Il est rappelé à toutes fins utiles que ce dispositif vise en premier lieu à garantir un accompagnement de qualité pour les usagers accueillis dans les structures de l’ADPEP 30 en limitant le recours aux entreprises de travail temporaire et donc aux personnels non-connus par les usagers. Les professionnels qui réaliseront du temps supplémentaires de travail dans le cadre de ce dispositif seront naturellement rémunérés en conséquences selon les dispositions légales et conventionnelles en vigueur. TOUTEFOIS, c’est bien dans cet ordre-là que doit s’envisager la mesure, soit la réalisation d’un temps de travail supplémentaire pour répondre à un besoin. Il n’est donc pas question de considérer comme un dû un temps de travail supplémentaire qui ne serait pas dicté par les exigences du bon fonctionnement du service pour le salarié qui en bénéficie. Dans le même sens, il est de la responsabilité du personnel en charge de l’organisation du travail et de la réalisation du planning de veiller à la stricte application de cette mesure, dans sa philosophie originelle sous peine de risque une sanction telle que prévue au sein du règlement intérieur de l’ADPEP 30.
Ainsi, les parties à la négociation du présent accord ont déterminé la faculté de la rémunération des heures supplémentaires réalisées par les salariés titulaires d’un contrat de travail de l’ADPEP 30, sans condition d’ancienneté, selon les critères cumulatifs suivants :
1er Critère
Le critère principal est celui d’une heure supplémentaire réalisée strictement à la demande du supérieur hiérarchique ou de son représentant délégué au sein de la structure.
En effet, cette heure supplémentaire ou complémentaire doit impérativement avoir été préalablement et de façon non équivoque sollicitée par le supérieur hiérarchique du salarié concerné. Elle ne peut en aucun cas avoir été réalisée de façon discrétionnaire par ce dernier peu important que celui-ci ait été convaincu du bien-fondé de la nécessité de cette réalisation.

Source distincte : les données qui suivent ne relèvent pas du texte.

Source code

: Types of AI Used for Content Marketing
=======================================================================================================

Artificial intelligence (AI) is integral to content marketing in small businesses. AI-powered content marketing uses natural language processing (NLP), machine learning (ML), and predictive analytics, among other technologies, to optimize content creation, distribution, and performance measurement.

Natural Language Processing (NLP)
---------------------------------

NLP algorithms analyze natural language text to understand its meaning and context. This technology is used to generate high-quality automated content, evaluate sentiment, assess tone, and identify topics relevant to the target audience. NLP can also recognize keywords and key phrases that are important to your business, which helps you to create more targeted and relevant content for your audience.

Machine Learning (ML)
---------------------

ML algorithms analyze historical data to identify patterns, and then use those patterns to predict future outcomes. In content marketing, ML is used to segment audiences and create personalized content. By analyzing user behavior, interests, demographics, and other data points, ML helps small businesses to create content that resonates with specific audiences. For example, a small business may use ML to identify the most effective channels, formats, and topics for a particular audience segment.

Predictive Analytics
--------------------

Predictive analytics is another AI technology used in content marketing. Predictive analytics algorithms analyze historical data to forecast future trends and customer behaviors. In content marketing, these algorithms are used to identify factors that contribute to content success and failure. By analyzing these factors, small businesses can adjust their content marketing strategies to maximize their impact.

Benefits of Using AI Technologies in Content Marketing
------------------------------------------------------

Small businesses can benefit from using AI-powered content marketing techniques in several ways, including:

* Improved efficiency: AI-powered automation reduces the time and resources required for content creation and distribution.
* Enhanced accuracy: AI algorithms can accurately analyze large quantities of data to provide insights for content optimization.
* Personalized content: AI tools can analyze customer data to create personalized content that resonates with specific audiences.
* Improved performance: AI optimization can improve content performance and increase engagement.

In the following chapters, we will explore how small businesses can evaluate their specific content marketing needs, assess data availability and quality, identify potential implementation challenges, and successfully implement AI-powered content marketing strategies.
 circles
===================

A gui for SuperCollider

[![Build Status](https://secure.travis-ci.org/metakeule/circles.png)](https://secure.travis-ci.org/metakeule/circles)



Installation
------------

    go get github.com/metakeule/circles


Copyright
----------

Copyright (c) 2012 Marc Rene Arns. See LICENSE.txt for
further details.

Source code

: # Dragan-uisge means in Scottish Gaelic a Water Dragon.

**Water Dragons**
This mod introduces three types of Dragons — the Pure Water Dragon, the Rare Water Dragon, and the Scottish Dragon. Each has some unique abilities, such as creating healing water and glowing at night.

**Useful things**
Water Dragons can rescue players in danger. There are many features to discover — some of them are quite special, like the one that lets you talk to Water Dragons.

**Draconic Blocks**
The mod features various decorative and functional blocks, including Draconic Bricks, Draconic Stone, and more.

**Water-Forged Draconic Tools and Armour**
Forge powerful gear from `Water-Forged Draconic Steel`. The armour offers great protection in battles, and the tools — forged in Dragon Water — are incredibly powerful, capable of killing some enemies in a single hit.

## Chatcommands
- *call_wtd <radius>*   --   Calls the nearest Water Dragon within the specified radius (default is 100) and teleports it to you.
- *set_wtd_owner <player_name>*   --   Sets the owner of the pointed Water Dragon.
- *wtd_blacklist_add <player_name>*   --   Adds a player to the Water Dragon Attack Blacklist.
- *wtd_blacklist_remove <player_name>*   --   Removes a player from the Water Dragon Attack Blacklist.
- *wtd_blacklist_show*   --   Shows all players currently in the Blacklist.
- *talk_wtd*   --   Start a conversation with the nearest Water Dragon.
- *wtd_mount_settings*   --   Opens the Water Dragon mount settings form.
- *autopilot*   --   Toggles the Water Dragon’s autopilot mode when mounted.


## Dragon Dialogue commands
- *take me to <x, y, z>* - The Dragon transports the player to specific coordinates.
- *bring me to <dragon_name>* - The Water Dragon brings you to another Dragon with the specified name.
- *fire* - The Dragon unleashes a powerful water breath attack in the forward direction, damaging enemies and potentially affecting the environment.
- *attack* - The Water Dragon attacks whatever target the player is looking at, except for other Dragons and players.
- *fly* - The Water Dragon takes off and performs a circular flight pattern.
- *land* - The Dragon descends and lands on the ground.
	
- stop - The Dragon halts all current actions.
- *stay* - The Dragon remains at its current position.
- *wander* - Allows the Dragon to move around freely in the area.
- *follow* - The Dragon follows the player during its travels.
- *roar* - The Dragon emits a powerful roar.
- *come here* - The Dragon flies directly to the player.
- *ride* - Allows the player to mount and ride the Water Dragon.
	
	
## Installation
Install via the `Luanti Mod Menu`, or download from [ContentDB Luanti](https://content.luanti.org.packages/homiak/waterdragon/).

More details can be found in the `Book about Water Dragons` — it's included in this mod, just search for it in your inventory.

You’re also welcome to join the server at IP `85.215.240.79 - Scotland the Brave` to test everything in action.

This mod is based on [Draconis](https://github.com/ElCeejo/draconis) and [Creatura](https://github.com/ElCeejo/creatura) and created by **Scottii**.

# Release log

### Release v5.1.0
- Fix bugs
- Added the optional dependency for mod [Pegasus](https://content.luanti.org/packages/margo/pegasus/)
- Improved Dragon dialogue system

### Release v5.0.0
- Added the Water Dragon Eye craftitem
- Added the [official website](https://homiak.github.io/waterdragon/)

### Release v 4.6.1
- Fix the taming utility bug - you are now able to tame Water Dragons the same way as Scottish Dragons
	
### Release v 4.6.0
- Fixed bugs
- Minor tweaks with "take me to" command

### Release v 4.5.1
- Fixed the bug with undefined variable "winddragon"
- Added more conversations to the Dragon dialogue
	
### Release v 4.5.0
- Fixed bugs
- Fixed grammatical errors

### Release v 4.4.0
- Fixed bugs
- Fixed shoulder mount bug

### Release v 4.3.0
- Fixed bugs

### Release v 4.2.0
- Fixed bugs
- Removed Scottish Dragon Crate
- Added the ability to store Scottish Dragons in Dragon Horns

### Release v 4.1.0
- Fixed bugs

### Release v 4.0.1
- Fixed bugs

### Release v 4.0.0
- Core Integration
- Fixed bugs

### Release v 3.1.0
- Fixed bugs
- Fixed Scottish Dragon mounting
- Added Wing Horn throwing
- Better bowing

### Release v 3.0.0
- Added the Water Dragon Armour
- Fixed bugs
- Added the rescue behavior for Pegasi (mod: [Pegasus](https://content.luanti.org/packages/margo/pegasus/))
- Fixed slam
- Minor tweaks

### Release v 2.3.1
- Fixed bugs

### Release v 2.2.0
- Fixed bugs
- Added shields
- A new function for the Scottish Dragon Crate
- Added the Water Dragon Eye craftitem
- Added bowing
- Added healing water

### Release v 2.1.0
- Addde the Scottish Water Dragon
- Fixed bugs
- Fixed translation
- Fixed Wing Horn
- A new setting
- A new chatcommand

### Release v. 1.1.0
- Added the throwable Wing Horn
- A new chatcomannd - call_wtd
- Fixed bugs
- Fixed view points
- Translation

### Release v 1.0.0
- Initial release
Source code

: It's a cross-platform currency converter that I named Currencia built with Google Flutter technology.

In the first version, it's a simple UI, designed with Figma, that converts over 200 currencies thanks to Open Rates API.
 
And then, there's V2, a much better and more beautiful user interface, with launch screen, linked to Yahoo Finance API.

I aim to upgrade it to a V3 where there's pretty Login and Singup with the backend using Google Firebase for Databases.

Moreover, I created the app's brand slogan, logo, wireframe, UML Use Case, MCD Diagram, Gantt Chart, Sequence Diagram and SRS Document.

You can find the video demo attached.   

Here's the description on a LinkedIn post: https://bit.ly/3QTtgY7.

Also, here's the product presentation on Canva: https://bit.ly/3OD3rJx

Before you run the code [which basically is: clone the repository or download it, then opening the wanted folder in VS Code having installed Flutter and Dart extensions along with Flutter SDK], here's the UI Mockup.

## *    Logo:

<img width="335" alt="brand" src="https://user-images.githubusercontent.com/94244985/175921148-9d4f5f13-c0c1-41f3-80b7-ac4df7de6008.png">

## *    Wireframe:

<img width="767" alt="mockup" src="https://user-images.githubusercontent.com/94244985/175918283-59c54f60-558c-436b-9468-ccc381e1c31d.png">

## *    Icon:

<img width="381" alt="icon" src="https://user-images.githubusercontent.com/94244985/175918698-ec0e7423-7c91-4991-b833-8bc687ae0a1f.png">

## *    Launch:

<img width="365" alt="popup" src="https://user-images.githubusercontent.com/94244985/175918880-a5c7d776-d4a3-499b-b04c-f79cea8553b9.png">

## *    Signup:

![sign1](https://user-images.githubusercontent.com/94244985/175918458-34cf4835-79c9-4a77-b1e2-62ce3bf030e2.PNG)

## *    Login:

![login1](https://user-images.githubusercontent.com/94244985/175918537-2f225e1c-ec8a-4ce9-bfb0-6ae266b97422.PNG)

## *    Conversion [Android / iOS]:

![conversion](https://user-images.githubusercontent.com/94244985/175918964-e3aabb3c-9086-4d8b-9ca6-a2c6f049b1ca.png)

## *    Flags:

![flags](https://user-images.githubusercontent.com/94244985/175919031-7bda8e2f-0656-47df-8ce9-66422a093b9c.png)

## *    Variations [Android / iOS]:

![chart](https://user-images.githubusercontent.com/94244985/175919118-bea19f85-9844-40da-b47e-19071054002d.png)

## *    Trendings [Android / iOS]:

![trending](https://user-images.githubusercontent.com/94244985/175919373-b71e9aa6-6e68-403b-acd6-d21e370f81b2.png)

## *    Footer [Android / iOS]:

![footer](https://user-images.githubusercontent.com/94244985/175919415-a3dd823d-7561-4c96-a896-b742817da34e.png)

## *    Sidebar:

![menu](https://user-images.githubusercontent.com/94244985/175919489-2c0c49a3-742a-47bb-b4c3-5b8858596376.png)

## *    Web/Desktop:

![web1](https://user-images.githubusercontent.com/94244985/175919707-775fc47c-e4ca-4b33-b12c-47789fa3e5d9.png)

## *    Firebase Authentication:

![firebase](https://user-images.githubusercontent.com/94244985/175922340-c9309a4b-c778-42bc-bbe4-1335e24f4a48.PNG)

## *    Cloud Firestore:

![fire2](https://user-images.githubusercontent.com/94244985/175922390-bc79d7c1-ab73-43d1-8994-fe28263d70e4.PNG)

Autrement dit, il s’agit de toutes les heures réalisées en sus du planning hebdomadaire du salarié, qui resterait sur son lieu de travail ou y reviendrait sur un temps initialement balisé comme étant un temps de repos (repos hebdomadaire) afin de compenser/
pallier l’absence d’un de ses collègues ou afin de réaliser une tâche urgente ou d’une certaine gravité ne pouvant rester en souffrance, toujours et exclusivement à la demande de l’employeur ou de son représentant.
Dans ces hypothèses, la direction de chaque établissement de l’ADPEP 30 s’engage à faire appel en priorité aux titulaires volontaires par tout moyen avant d’avoir recours à l’intérim.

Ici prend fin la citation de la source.